## What you need to do
Find the line in the entries below that contains "Given $H<G, K<G$, and". Repeat it exactly, and every line after it through the line that contains "However $hk \notin".

Data shown START

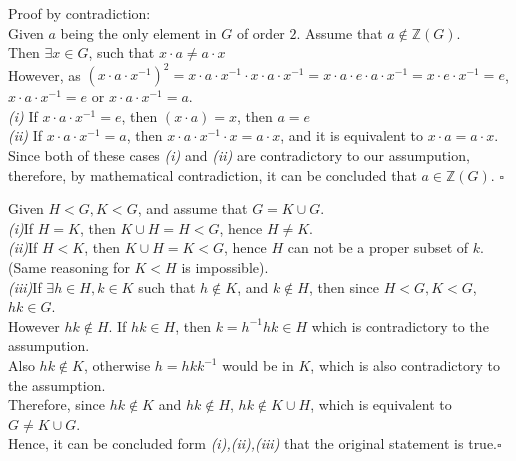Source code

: \documentclass[11pt]{article}
\newenvironment{problem}[2][Problem]{\begin{trivlist}
\item[\hskip \labelsep {\bfseries #1}\hskip \labelsep {\bfseries #2.}]}{\end{trivlist}}
\begin{document}
\begin{problem}{3} Proof by contradiction:\\
Given $a$ being the only element in $G$ of order $2$. Assume that $a \notin \mathbb{Z}(G)$.\\
Then $\exists x \in G$, such that $x\cdot a \neq a \cdot x$\\
However, as $(x\cdot a \cdot x^{-1})^2 = x \cdot a \cdot x^{-1} \cdot x \cdot a \cdot x^{-1} = x\cdot a \cdot e \cdot a \cdot x^{-1} = x \cdot e \cdot x^{-1} = e$,\\
$x\cdot a \cdot x^{-1} = e$ or $x\cdot a \cdot x^{-1} = a$.\\
\textit{(i)} If $x \cdot a \cdot x^{-1}=e$, then $(x\cdot a) =x $, then $a = e$\\
\textit{(ii)} If $x \cdot a \cdot x^{-1}=a$, then $ x \cdot a \cdot x^{-1} \cdot x = a \cdot x$, and it is equivalent to $x\cdot a = a \cdot x$.\\
Since both of these cases \textit{(i)} and \textit{(ii)} are contradictory to our assumpution, therefore, by mathematical contradiction, it can be concluded that $a \in \mathbb{Z}(G)$. $\square$\\
\end{problem}
\newpage

\begin{problem}{4}
Given $H<G, K<G$, and assume that $G = K \cup G$.\\
\textit{(i)}If $H = K$, then $K \cup H  = H < G$, hence $H \neq K$.\\
\textit{(ii)}If $H<K$, then $K \cup H = K <G$, hence $H$ can not be a proper subset of $k$. (Same reasoning for $K<H$ is impossible).\\
\textit{(iii)}If $\exists h \in H, k\in K$ such that $h\notin K$, and $k \notin H$, then since $H<G, K<G$, $hk \in G$.\\
However $hk \notin H$. If $hk \in H$, then $k = h^{-1} hk \in H$ which is contradictory to the assumpution.\\
Also $hk \notin K$, otherwise $h = hkk^{-1}$ would be in $K$, which is also contradictory to the assumption.\\
Therefore, since $hk \notin K$ and $hk \notin H$, $hk \notin K\cup H$, which is equivalent to $G \neq K\cup G$.\\
Hence, it can be concluded form \textit{(i),(ii),(iii)} that the original statement is true.$\square$\\

\end{problem}
\end{document}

Data shown END

## Exercise solution
Given $H<G, K<G$, and assume that $G = K \cup G$.\\
\textit{(i)}If $H = K$, then $K \cup H  = H < G$, hence $H \neq K$.\\
\textit{(ii)}If $H<K$, then $K \cup H = K <G$, hence $H$ can not be a proper subset of $k$. (Same reasoning for $K<H$ is impossible).\\
\textit{(iii)}If $\exists h \in H, k\in K$ such that $h\notin K$, and $k \notin H$, then since $H<G, K<G$, $hk \in G$.\\
However $hk \notin H$. If $hk \in H$, then $k = h^{-1} hk \in H$ which is contradictory to the assumpution.\\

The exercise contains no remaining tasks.